%%
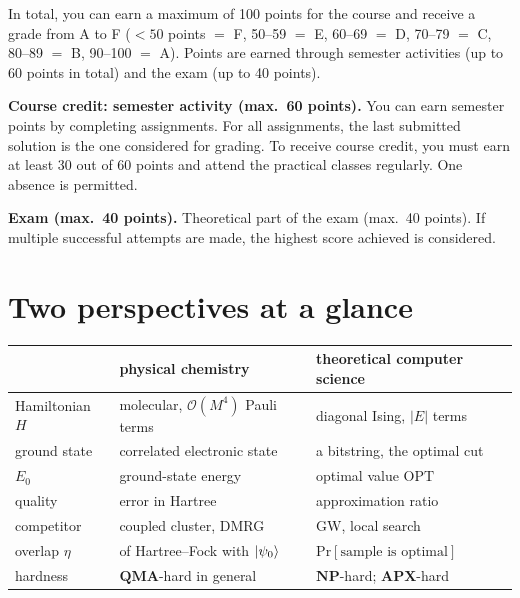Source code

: \documentclass[overheadsbeamer.tex]{subfiles}
\begin{document}
\begin{frame}
In total, you can earn a maximum of 100 points for the course and receive a grade from A to F ($<50$ points $=$ F, 50--59 $=$ E, 60--69 $=$ D, 70--79 $=$ C, 80--89 $=$ B, 90--100 $=$ A).
Points are earned through semester activities (up to 60 points in total) and the exam (up to 40 points).

\textbf{Course credit: semester activity (max.\ 60 points).}
You can earn semester points by completing assignments.
For all assignments, the last submitted solution is the one considered for grading.
To receive course credit, you must earn at least 30 out of 60 points and attend the practical classes regularly. One absence is permitted.

\textbf{Exam (max.\ 40 points).}
Theoretical part of the exam (max.\ 40 points). If multiple successful attempts are made, the highest score achieved is considered.
\end{frame}

\section{Two perspectives at a glance}

\begin{frame}
\onp{\scriptsize}
\begin{center}\ona{\small}
\begin{tabular}{lll}\toprule
 & physical chemistry & theoretical computer science \\\midrule
Hamiltonian $H$ & molecular, $\mathcal O(M^4)$ Pauli terms & diagonal Ising, $|E|$ terms \\
ground state & correlated electronic state & a bitstring, the optimal cut \\
$E_0$ & ground-state energy & optimal value $\mathrm{OPT}$ \\
quality & error in Hartree & approximation ratio \\
competitor & coupled cluster, DMRG & GW, local search \\
overlap $\eta$ & of Hartree--Fock with $\ket{\psi_0}$ & $\mathrm{Pr}[\text{sample is optimal}]$ \\
hardness & $\mathbf{QMA}$-hard in general & $\mathbf{NP}$-hard; $\mathbf{APX}$-hard \\\bottomrule
\end{tabular}
\end{center}
\end{frame}
\end{document}
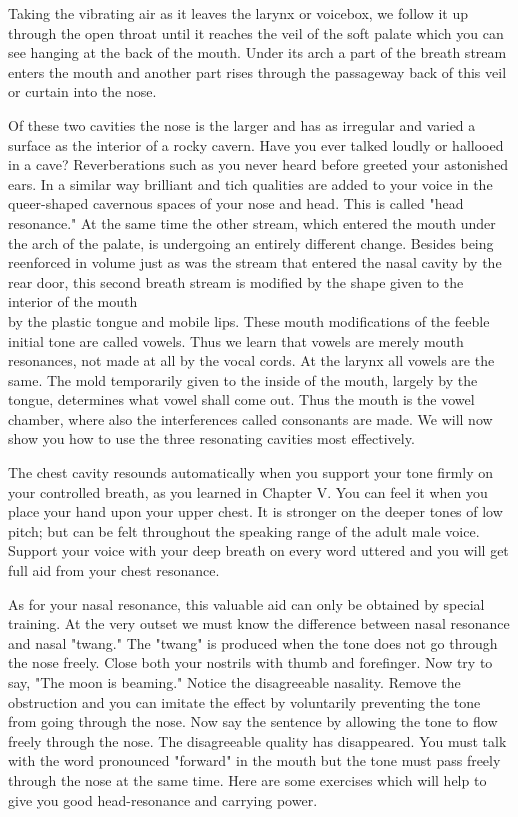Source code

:\documentclass[10pt]{article}
\begin{document}
Taking the vibrating air as it leaves the larynx or voicebox, we follow it up through the open throat until it reaches the veil of the soft palate which you can see hanging at the back of the mouth. Under its arch a part of the breath stream enters the mouth and another part rises through the passageway back of this veil or curtain into the nose.

Of these two cavities the nose is the larger and has as irregular and varied a surface as the interior of a rocky cavern. Have you ever talked loudly or hallooed in a cave? Reverberations such as you never heard before greeted your astonished ears. In a similar way brilliant and tich qualities are added to your voice in the queer-shaped cavernous spaces of your nose and head. This is called "head resonance." At the same time the other stream, which entered the mouth under the arch of the palate, is undergoing an entirely different change. Besides being reenforced in volume just as was the stream that entered the nasal cavity by the rear door, this second breath stream is modified by the shape given to the interior of the mouth\\
by the plastic tongue and mobile lips. These mouth modifications of the feeble initial tone are called vowels. Thus we learn that vowels are merely mouth resonances, not made at all by the vocal cords. At the larynx all vowels are the same. The mold temporarily given to the inside of the mouth, largely by the tongue, determines what vowel shall come out. Thus the mouth is the vowel chamber, where also the interferences called consonants are made. We will now show you how to use the three resonating cavities most effectively.

The chest cavity resounds automatically when you support your tone firmly on your controlled breath, as you learned in Chapter V. You can feel it when you place your hand upon your upper chest. It is stronger on the deeper tones of low pitch; but can be felt throughout the speaking range of the adult male voice. Support your voice with your deep breath on every word uttered and you will get full aid from your chest resonance.

As for your nasal resonance, this valuable aid can only be obtained by special training. At the very outset we must know the difference between nasal resonance and nasal "twang." The "twang" is produced when the tone does not go through the nose freely. Close both your nostrils with thumb and forefinger. Now try to say, "The moon is beaming." Notice the disagreeable nasality. Remove the obstruction and you can imitate the effect by voluntarily preventing the tone from going through the nose. Now say the sentence by allowing the tone to flow freely through the nose. The disagreeable quality has disappeared. You must talk with the word pronounced "forward" in the mouth but the tone must pass freely through the nose at the same time. Here are some exercises which will help to give you good head-resonance and carrying power.
\end{document}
%%
_Exercise requirements_
Sift the data above for lines with "tabular", then copy each one.

_Written solution_
\begin{tabular}{lll}\toprule
\end{tabular}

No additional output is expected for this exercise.